Task:
Beneath this instruction is a block of data; output from it exactly the lines that run from the one containing "- each MF is" through the one containing "- &mu;(i,j) = <a", inclusive.

Excerpts from a dataset:
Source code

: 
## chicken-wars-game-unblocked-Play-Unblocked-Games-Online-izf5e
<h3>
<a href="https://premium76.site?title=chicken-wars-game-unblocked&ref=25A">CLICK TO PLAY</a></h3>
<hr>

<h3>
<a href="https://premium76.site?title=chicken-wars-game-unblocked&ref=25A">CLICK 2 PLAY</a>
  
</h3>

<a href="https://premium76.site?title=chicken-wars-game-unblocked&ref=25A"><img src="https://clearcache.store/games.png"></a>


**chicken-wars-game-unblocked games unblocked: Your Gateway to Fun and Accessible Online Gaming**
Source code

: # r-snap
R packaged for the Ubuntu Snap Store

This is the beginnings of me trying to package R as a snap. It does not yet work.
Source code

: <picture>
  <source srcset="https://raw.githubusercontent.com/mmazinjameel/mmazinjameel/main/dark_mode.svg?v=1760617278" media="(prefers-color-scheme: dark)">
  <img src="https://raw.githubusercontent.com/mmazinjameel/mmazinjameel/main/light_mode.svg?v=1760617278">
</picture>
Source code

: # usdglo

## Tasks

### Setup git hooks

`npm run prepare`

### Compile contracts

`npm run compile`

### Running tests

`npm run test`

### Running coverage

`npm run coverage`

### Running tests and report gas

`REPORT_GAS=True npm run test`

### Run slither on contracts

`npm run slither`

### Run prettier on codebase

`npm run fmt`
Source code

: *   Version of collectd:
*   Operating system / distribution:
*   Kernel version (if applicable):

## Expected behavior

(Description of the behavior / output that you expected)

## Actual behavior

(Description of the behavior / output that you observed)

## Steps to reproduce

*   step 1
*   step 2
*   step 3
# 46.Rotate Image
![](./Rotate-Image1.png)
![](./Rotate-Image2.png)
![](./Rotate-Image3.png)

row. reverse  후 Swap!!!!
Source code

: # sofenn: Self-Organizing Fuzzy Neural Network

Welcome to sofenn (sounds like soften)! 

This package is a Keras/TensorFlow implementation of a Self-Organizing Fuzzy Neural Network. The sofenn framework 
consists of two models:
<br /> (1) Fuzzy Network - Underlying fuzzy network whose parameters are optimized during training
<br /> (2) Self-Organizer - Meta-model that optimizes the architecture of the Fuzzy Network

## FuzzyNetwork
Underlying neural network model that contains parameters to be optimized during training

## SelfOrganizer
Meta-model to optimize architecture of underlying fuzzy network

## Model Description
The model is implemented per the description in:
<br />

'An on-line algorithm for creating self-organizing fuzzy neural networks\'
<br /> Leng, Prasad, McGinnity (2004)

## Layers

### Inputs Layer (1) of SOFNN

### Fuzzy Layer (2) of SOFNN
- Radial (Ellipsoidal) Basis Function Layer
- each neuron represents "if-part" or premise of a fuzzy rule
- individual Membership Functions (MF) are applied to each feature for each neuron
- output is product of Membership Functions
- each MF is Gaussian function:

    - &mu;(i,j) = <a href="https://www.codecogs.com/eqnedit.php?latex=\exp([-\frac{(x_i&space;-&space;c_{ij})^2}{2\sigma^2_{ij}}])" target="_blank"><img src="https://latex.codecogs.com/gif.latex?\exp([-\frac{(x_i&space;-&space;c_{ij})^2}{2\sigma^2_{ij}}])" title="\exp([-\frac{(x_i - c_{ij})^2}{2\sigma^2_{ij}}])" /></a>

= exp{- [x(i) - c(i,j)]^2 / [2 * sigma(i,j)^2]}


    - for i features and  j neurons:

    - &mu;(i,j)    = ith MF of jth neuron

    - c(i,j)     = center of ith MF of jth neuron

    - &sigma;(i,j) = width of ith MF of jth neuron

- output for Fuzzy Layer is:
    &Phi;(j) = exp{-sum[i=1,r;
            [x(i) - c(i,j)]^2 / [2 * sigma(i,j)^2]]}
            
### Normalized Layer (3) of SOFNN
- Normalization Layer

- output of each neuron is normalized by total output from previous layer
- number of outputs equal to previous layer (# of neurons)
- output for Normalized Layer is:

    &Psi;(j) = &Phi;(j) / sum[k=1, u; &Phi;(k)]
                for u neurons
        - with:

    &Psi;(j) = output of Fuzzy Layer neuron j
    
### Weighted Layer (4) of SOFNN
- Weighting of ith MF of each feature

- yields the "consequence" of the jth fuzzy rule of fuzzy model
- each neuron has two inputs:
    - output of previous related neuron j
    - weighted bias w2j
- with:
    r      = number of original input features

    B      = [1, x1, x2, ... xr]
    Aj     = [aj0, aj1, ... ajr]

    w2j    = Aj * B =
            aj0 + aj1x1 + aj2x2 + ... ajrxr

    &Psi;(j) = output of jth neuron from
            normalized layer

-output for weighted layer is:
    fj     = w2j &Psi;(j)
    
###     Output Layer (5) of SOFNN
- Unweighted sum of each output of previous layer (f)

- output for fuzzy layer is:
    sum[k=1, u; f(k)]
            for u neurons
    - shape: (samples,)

==

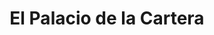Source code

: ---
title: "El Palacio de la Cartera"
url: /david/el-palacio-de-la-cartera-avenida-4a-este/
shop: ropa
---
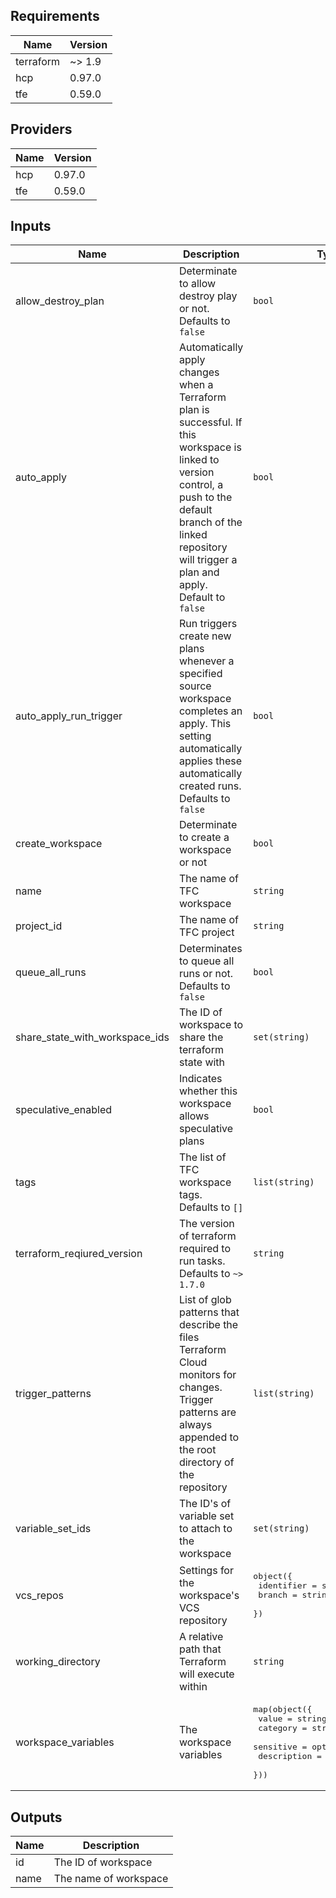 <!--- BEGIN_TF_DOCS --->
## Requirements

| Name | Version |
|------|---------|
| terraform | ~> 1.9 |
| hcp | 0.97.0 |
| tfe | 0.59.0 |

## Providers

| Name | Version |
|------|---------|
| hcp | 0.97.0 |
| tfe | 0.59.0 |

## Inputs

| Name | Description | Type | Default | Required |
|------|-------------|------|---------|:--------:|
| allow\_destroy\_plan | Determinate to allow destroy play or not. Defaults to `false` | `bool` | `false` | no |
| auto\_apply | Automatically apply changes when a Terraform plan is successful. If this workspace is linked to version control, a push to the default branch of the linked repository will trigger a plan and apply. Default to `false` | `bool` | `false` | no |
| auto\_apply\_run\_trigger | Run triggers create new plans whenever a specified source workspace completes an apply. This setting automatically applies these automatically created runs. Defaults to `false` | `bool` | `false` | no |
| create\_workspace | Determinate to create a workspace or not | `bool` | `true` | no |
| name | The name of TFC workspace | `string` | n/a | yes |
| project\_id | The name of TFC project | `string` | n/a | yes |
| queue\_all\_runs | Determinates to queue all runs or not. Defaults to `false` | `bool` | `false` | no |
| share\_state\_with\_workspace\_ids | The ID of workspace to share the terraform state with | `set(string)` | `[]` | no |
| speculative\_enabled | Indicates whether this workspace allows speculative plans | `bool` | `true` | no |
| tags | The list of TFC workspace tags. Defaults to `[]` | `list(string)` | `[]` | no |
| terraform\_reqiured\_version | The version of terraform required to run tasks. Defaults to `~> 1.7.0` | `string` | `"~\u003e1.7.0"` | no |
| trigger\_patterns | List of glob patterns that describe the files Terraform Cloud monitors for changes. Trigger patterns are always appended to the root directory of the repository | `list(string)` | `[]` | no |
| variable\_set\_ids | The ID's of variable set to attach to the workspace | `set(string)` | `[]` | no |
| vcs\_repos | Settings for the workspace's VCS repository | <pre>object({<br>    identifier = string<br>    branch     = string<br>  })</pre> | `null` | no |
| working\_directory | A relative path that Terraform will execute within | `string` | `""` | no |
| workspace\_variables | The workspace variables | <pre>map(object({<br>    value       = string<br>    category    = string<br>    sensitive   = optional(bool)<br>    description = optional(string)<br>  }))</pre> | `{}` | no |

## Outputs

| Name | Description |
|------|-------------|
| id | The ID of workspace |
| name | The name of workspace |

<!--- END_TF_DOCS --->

==

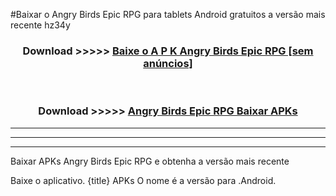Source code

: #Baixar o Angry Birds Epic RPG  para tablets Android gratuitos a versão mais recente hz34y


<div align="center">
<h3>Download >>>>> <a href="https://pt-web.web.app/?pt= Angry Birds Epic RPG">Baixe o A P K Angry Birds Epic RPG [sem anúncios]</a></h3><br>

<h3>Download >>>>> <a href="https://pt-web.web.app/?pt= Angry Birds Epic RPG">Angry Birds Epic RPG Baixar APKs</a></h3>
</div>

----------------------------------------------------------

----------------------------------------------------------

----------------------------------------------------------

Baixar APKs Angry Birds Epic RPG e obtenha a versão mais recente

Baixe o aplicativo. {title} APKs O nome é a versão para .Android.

Response below:
- each MF is Gaussian function:

    - &mu;(i,j) = <a href="https://www.codecogs.com/eqnedit.php?latex=\exp([-\frac{(x_i&space;-&space;c_{ij})^2}{2\sigma^2_{ij}}])" target="_blank"><img src="https://latex.codecogs.com/gif.latex?\exp([-\frac{(x_i&space;-&space;c_{ij})^2}{2\sigma^2_{ij}}])" title="\exp([-\frac{(x_i - c_{ij})^2}{2\sigma^2_{ij}}])" /></a>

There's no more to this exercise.